▶ **Task prompt**
Beneath this task are records; print exactly the stretch of them from the line with "- Seeks respect/credibility" through the line with "- Inventory as", both ends included.

Records from a data collection:
# # # # #

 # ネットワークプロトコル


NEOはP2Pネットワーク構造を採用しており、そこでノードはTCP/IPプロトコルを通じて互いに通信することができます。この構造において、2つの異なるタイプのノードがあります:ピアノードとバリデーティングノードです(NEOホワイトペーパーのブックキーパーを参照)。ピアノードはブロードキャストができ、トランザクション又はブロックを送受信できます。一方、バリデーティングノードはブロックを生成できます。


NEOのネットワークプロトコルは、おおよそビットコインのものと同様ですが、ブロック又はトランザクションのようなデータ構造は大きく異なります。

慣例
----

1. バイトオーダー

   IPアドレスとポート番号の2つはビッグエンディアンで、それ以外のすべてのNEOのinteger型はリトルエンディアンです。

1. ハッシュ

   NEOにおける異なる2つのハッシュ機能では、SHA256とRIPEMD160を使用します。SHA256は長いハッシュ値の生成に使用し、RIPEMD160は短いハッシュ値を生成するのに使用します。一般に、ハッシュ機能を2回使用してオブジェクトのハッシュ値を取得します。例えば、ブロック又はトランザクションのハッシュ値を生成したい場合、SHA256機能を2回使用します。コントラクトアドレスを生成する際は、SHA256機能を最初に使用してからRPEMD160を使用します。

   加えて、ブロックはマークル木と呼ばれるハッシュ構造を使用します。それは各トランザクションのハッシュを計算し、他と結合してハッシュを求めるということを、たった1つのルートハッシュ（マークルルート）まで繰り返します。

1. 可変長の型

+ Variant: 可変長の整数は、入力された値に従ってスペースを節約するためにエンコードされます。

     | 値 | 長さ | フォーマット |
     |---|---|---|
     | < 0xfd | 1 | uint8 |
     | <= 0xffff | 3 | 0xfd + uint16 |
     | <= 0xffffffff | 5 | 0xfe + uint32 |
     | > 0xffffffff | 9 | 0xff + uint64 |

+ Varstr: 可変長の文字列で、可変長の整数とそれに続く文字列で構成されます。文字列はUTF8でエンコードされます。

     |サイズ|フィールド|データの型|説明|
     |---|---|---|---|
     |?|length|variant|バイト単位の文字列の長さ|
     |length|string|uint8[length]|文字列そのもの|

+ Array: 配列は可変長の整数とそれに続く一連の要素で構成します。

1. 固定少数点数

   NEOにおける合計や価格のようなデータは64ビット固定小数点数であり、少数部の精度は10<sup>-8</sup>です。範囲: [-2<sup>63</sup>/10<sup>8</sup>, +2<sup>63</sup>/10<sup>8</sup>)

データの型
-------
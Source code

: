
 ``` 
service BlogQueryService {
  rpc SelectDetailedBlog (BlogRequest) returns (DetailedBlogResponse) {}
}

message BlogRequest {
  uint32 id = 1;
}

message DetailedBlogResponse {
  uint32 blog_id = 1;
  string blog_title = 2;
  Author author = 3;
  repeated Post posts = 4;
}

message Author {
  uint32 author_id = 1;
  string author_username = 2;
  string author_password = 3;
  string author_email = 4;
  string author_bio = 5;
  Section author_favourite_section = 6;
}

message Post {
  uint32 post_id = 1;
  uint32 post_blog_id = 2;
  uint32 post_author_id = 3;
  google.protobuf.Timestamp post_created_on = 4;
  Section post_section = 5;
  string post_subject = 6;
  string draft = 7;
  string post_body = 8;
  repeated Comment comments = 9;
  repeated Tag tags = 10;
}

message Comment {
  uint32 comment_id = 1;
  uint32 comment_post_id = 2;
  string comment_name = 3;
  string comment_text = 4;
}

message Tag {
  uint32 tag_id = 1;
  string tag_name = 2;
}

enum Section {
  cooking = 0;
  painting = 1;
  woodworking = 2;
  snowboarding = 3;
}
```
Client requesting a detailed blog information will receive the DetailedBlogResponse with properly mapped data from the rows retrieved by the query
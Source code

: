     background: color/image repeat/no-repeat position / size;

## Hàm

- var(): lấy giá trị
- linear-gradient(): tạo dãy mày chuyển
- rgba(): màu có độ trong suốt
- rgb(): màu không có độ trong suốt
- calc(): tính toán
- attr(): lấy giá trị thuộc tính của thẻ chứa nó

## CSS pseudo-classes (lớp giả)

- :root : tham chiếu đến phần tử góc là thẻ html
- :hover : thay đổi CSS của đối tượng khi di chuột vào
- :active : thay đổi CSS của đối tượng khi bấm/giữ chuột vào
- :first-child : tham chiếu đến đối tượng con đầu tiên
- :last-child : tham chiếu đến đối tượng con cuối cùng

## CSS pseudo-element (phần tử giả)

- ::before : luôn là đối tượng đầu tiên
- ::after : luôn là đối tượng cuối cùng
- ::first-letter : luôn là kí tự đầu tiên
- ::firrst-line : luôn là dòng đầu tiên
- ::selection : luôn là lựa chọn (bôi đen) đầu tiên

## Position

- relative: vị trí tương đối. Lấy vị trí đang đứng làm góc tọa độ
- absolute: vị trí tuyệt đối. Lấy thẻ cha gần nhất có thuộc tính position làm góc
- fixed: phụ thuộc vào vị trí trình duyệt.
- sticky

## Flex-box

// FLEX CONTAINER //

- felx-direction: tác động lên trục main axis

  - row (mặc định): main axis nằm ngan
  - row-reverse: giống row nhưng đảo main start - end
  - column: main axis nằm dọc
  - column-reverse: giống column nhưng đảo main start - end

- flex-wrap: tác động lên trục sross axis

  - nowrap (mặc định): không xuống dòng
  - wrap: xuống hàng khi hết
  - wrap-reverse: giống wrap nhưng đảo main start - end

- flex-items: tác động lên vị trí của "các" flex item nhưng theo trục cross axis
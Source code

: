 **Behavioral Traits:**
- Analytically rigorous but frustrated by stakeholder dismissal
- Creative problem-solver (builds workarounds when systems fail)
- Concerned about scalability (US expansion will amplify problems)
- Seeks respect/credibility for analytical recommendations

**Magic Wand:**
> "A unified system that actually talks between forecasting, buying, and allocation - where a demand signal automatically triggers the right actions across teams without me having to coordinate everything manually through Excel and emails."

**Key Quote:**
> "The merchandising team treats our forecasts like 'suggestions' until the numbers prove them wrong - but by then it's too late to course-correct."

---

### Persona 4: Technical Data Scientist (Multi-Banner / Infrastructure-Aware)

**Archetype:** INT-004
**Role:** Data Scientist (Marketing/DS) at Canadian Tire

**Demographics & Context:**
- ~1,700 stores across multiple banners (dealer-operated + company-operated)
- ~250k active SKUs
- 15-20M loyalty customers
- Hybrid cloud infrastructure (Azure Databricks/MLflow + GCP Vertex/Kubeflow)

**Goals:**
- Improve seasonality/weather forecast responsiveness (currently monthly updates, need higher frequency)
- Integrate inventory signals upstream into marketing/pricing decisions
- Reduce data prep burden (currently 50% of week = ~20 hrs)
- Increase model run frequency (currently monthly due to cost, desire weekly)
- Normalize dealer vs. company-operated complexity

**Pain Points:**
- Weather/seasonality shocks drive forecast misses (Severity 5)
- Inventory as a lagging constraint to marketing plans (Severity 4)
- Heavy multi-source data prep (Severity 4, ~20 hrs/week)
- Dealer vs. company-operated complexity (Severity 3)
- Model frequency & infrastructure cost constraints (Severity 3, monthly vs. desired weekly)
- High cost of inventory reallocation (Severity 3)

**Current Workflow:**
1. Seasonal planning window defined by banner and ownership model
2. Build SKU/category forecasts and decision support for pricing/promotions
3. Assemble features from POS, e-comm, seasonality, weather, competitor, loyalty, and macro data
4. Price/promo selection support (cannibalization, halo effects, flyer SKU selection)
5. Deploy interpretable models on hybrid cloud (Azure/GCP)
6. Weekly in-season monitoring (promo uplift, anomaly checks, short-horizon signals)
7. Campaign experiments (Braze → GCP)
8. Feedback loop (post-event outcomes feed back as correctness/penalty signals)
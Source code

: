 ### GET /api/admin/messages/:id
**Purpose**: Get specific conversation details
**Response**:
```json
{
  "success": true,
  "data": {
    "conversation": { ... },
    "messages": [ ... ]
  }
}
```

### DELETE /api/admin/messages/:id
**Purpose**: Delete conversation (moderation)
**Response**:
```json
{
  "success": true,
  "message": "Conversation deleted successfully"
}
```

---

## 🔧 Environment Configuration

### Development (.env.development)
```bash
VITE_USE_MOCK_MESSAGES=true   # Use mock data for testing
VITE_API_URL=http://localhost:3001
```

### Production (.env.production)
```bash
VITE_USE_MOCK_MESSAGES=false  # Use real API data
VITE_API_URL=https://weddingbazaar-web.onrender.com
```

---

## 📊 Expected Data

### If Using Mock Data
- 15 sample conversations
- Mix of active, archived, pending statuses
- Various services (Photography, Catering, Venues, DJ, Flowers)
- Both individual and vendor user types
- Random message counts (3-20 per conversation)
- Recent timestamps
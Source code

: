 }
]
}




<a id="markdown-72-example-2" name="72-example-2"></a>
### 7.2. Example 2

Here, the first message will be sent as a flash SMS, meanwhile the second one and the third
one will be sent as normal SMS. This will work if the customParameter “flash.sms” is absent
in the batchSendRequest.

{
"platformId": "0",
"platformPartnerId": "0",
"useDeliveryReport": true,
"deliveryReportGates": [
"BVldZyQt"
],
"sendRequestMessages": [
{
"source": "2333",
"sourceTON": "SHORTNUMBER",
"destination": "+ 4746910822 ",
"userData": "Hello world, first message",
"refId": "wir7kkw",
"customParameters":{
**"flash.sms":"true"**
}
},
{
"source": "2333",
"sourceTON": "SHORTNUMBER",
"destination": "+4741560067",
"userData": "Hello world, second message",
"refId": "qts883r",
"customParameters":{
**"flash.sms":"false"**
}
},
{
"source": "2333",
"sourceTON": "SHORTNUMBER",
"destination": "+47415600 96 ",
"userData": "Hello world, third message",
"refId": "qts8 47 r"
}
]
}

# # # # #

▶ **Exercise answer**
- Seeks respect/credibility for analytical recommendations

**Magic Wand:**
> "A unified system that actually talks between forecasting, buying, and allocation - where a demand signal automatically triggers the right actions across teams without me having to coordinate everything manually through Excel and emails."

**Key Quote:**
> "The merchandising team treats our forecasts like 'suggestions' until the numbers prove them wrong - but by then it's too late to course-correct."

---

### Persona 4: Technical Data Scientist (Multi-Banner / Infrastructure-Aware)

**Archetype:** INT-004
**Role:** Data Scientist (Marketing/DS) at Canadian Tire

**Demographics & Context:**
- ~1,700 stores across multiple banners (dealer-operated + company-operated)
- ~250k active SKUs
- 15-20M loyalty customers
- Hybrid cloud infrastructure (Azure Databricks/MLflow + GCP Vertex/Kubeflow)

**Goals:**
- Improve seasonality/weather forecast responsiveness (currently monthly updates, need higher frequency)
- Integrate inventory signals upstream into marketing/pricing decisions
- Reduce data prep burden (currently 50% of week = ~20 hrs)
- Increase model run frequency (currently monthly due to cost, desire weekly)
- Normalize dealer vs. company-operated complexity

**Pain Points:**
- Weather/seasonality shocks drive forecast misses (Severity 5)
- Inventory as a lagging constraint to marketing plans (Severity 4)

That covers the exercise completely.